Publié en ligne le 21 février 2020 - Dérives sectaires -
Merci à Jean-Pierre Cambier de nous avoir signalé ce « produit révolutionnaire ».

Le béton est, depuis le XXe siècle, le matériau le plus utilisé dans la construction en France. Il présente l’avantage de pouvoir être coulé, directement sur chantier ou dans des usines de préfabrication, ce qui permet de donner des formes diverses et variées aux éléments réalisés. Les moules utilisés sont appelés des coffrages.

Pour sa fabrication, les quatre composants principaux sont le gravier, le sable, le ciment et l’eau. Après mélange de ces éléments, une réaction chimique se produit qui permet de constituer une matrice liant les différents composants solides ; c’est le ciment qui s’hydrate.

Les piles du viaduc de Millau sont, sous le tablier, en béton.© Photo (JQ) prise durant la construction.

Cette réaction ne se produit pas instantanément, ce qui permet de transporter dans des délais raisonnables le béton de son lieu de production à l’endroit où il doit être coulé, par exemple par des camions toupie qui permettent de garder l’homogénéité du mélange. Après coulage et au bout de deux jours de prise, le béton a acquis environ 30 % de sa résistance et c’est à 28 jours qu’on considère sa résistance finale atteinte, même si l’hydratation du ciment se poursuit et permet de gagner encore légèrement en résistance au cours du temps.

Si le béton présente un très bon comportement en compression, il résiste assez mal à la traction. C’est pour cela qu’on lui adjoint de l’acier sous forme de longues barres qui permettent de réaliser des sortes de « coutures » aux endroits où le béton est censé être tendu. On parle alors d’armatures et de « béton armé ». Des fissures peuvent de ce fait apparaître dans le matériau aux endroits où il est tendu, mais ce n’est pas dangereux puisque l’acier est là pour reprendre les contraintes de traction.

Là où les fissures peuvent être problématiques, c’est lorsqu’elles menacent la durabilité du béton : pénétration d’eau, d’agents potentiellement agressifs (chlorures, sulfates, alcalins...), cycles gel/dégel. C’est pour cela qu’on est parfois amené à augmenter la quantité d’acier pour limiter cette fissuration, voire introduire des adjuvants (des produits chimiques ajoutés lors du mélange des constituants) qui vont aider à assurer la durabilité des bétons.

Des produits chimiques ajoutés aux bétons…

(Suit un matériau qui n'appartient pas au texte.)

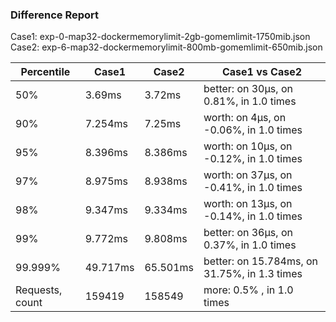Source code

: ### Difference Report
Case1: exp-0-map32-dockermemorylimit-2gb-gomemlimit-1750mib.json
Case2: exp-6-map32-dockermemorylimit-800mb-gomemlimit-650mib.json

|Percentile|Case1|Case2|Case1 vs Case2|
|---|---|---|---|
|50%|3.69ms|3.72ms|better: on 30µs, on 0.81%, in 1.0 times |
|90%|7.254ms|7.25ms|worth: on 4µs, on -0.06%, in 1.0 times |
|95%|8.396ms|8.386ms|worth: on 10µs, on -0.12%, in 1.0 times |
|97%|8.975ms|8.938ms|worth: on 37µs, on -0.41%, in 1.0 times |
|98%|9.347ms|9.334ms|worth: on 13µs, on -0.14%, in 1.0 times |
|99%|9.772ms|9.808ms|better: on 36µs, on 0.37%, in 1.0 times |
|99.999%|49.717ms|65.501ms|better: on 15.784ms, on 31.75%, in 1.3 times |
|Requests, count|159419|158549|more: 0.5% , in 1.0 times |
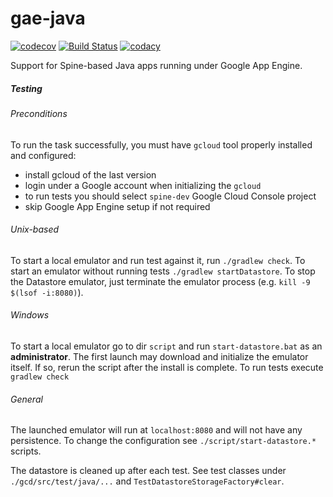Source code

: # gae-java

[![codecov](https://codecov.io/gh/SpineEventEngine/gae-java/branch/master/graph/badge.svg)](https://codecov.io/gh/SpineEventEngine/gae-java)
[![Build Status](https://travis-ci.org/SpineEventEngine/gae-java.svg?branch=master)](https://travis-ci.org/SpineEventEngine/gae-java)
[![codacy](https://api.codacy.com/project/badge/Grade/fe24ec78520943afa038336d45db4513)](https://www.codacy.com/app/SpineEventEngine/gae-java?utm_source=github.com&amp;utm_medium=referral&amp;utm_content=SpineEventEngine/gae-java&amp;utm_campaign=Badge_Grade)

Support for Spine-based Java apps running under Google App Engine.


##### Testing

###### Preconditions

To run the task successfully, you must have `gcloud` tool properly installed and configured: 
 - install gcloud of the last version
 - login under a Google account when initializing the `gcloud`
 - to run tests you should select `spine-dev` Google Cloud Console project
 - skip Google App Engine setup if not required


###### Unix-based

To start a local emulator and run test against it, run `./gradlew check`.
To start an emulator without running tests `./gradlew startDatastore`.
To stop the Datastore emulator, just terminate the emulator process (e.g. `kill -9 $(lsof -i:8080)`).

###### Windows

To start a local emulator go to dir `script` and run `start-datastore.bat` as an __administrator__.
The first launch may download and initialize the emulator itself. If so, rerun the script after the install is complete.
To run tests execute `gradlew check`

###### General

The launched emulator will run at `localhost:8080` and will not have any persistence.
To change the configuration see `./script/start-datastore.*` scripts.


The datastore is cleaned up after each test.
See test classes under `./gcd/src/test/java/...` and `TestDatastoreStorageFactory#clear`.
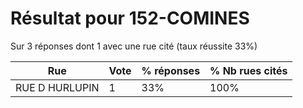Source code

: # Résultat pour 152-COMINES

Sur 3 réponses dont 1 avec une rue cité (taux réussite 33%)

| Rue | Vote | % réponses | % Nb rues cités|
|-----|------|------------|----------------|
| RUE D HURLUPIN | 1 | 33% | 100%|
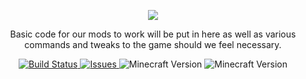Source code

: <p align="center"><img src="https://avatars2.githubusercontent.com/u/9244320?v=3&s=200"></p>
<div align="center"> Basic code for our mods to work will be put in here as well as various commands and tweaks to the game should we feel necessary. </div>
<p align="center">
  <a href="https://github.com/HxCKDMS/HxCCore/">
      <img src="http://67.187.15.252:8080/buildStatus/icon?job=HxCCore" alt="Build Status">
  </a>
  <a href="https://github.com/HxCKDMS/HxCCore/issues">
      <img src="https://img.shields.io/github/issues-raw/HxCKDMS/HxCCore.svg" alt="Issues">
  </a>
  <img src="https://img.shields.io/badge/minecraft-1.7.10-blue.svg" alt="Minecraft Version">
    </a>
  <img src="https://img.shields.io/badge/minecraft-1.8-blue.svg" alt="Minecraft Version">
</p>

Béton coloré © pixabay.com

Ces adjuvants se rencontrent sous forme liquide ou pulvérulente et ne représentent pas plus de 5 % de la masse de ciment du mélange. Ils peuvent avoir des fonctions diverses : retardateurs ou accélérateurs de prise (en fonction, par exemple, de conditions climatiques particulières, de l’éloignement du chantier par rapport à la centrale de fabrication ou de la volonté de décoffrer rapidement les éléments coulés), fluidifiants, entraîneurs d’air pour créer des bétons poreux moins sensibles aux cycles de gel-dégel, hydrofuges de masse pour éviter la pénétration d’eau à l’intérieur du béton… On peut aussi citer les colorants, qui vont permettre d’obtenir des bétons de toutes couleurs, mais qui n’ont d’autre rôle qu’esthétique.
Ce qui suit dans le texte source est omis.